A group of n professional sit at a table at a conference. Before the presentation begins, they put all their cellular phones(they each have 1) into a basket in the middle of the table. One of them, Keira, has a white phone. Assume that each of the remaining n-1 phones at the tale (not belonging to Keira) has a probability p of being white, independent of each other.
At the end of the presentation, Keira reaches for a phone in the basket before everyone else.
Given that the phone she picked is white, what is the probability that the phone in her hand is actually hers?
To solve this problem, we can use Bayes' theorem. Let's denote:
A: The phone in her hand is her phone (event)
B: The phone she picked is white (event)
We want to find P(A|B), the probability that the phone in her hand is actually hers given that the phone she picked is white.
Using Bayes' theorem, we have:
P(A|B) = (P(B|A) * P(A)) / P(B)
P(B|A): The probability of the phone she picked being white, given that it is her phone. Since we know her phone is white, this probability is 1.
P(B): The probability of picking a white phone. This can be calculated by considering all possible cases:
1. She picks her own white phone: Probability = 1/n
2. She picks someone else's white phone: Probability = (n-1)/n * p
(There are n-1 remaining phones that could be white, each with a probability p)
Therefore, P(B) = 1/n + (n-1)/n * p
P(A): The probability that the phone in her hand is her phone. This is simply 1/n, since there are n phones and each has an equal chance of being hers.
Substituting these values into Bayes' theorem, we get:
P(A|B) = (1 * 1/n) / (1/n + (n-1)/n * p)
Simplifying further:
P(A|B) = 1 / (1 + (n-1)p)
Therefore, the probability that the phone in her hand is actually hers, given that the phone she picked is white, is 1 / (1 + (n-1)p).
To find the probability that the phone in Keira's hand is actually hers given that she picked a white phone, we can use Bayes' theorem.
Let's define the events:
A: Keira's phone is in her hand (it's her own phone).
B: Keira picked a white phone.
We need to find P(A|B), the probability that event A occurred given that event B occurred.
Using Bayes' theorem, we have:
P(A|B) = (P(B|A) * P(A)) / P(B)
P(B|A) is the probability that Keira picked a white phone given that her own phone is in her hand.
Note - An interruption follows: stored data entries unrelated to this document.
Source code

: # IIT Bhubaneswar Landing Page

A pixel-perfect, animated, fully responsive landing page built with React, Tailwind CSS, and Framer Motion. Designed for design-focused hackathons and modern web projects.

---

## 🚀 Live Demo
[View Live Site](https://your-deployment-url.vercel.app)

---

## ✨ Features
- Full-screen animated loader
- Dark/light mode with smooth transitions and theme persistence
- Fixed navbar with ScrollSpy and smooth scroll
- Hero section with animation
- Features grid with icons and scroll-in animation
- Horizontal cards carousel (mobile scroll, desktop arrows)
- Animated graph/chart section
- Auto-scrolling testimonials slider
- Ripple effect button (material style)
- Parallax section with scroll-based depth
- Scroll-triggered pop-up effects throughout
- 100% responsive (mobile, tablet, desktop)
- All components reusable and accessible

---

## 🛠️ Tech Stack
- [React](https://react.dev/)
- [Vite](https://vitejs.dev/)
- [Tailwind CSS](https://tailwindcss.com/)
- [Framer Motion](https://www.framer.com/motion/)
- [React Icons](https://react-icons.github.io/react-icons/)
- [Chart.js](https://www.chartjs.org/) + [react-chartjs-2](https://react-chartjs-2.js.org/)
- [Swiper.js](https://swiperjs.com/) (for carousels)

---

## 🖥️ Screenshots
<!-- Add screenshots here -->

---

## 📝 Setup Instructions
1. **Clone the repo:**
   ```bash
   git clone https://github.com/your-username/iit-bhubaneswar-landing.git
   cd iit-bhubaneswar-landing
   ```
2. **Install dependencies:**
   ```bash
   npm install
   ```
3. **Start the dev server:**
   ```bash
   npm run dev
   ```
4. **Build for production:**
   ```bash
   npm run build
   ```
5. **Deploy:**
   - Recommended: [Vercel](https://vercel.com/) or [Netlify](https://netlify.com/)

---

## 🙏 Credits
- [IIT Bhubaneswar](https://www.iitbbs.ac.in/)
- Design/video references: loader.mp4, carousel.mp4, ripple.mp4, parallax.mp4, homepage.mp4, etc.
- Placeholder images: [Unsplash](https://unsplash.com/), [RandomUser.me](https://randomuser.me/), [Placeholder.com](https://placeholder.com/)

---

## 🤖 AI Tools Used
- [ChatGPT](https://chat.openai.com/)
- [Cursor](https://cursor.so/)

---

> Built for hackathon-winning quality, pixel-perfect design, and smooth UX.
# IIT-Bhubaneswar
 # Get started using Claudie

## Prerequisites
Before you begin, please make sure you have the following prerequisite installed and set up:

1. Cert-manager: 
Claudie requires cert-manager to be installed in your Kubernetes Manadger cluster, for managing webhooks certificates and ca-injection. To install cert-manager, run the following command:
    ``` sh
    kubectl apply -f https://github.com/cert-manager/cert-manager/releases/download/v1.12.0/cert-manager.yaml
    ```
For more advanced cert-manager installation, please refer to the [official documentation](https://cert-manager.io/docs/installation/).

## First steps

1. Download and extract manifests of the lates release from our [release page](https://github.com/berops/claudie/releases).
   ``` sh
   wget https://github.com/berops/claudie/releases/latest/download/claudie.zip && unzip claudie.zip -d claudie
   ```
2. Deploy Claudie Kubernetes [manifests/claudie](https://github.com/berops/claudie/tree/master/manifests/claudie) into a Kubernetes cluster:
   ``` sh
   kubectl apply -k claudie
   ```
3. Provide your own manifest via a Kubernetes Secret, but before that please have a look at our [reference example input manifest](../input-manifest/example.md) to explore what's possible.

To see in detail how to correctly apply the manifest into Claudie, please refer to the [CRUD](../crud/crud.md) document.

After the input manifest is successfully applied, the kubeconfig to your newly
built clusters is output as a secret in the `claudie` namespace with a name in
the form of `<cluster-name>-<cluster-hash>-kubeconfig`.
Since she has a white phone, P(B|A) = 1.
P(A) is the probability that Keira's phone is in her hand, and since everyone's phone is put into the basket randomly, P(A) = 1/n.
P(B) is the probability that Keira picked a white phone. To calculate this, we need to consider all the possible scenarios where Keira can pick a white phone. There are two possibilities:
1. Keira's phone is in her hand, and it's white.
2. Keira picked someone else's phone, and it's white.
For the first scenario, the probability is 1/n (since P(A) = 1/n and P(B|A) = 1).
For the second scenario, the probability is ((n-1)/n) * p (since there are (n-1) phones that are not Keira's, and the probability that one of them is white is p).
Therefore, P(B) = 1/n + ((n-1)/n) * p.
Now, substituting these values into Bayes' theorem, we get:
P(A|B) = (1 * (1/n)) / (1/n + ((n-1)/n) * p)
= 1 / (1 + (n-1)p)
So the probability that the phone in Keira's hand is actually hers given that she picked a white phone is 1 / (1 + (n-1)p).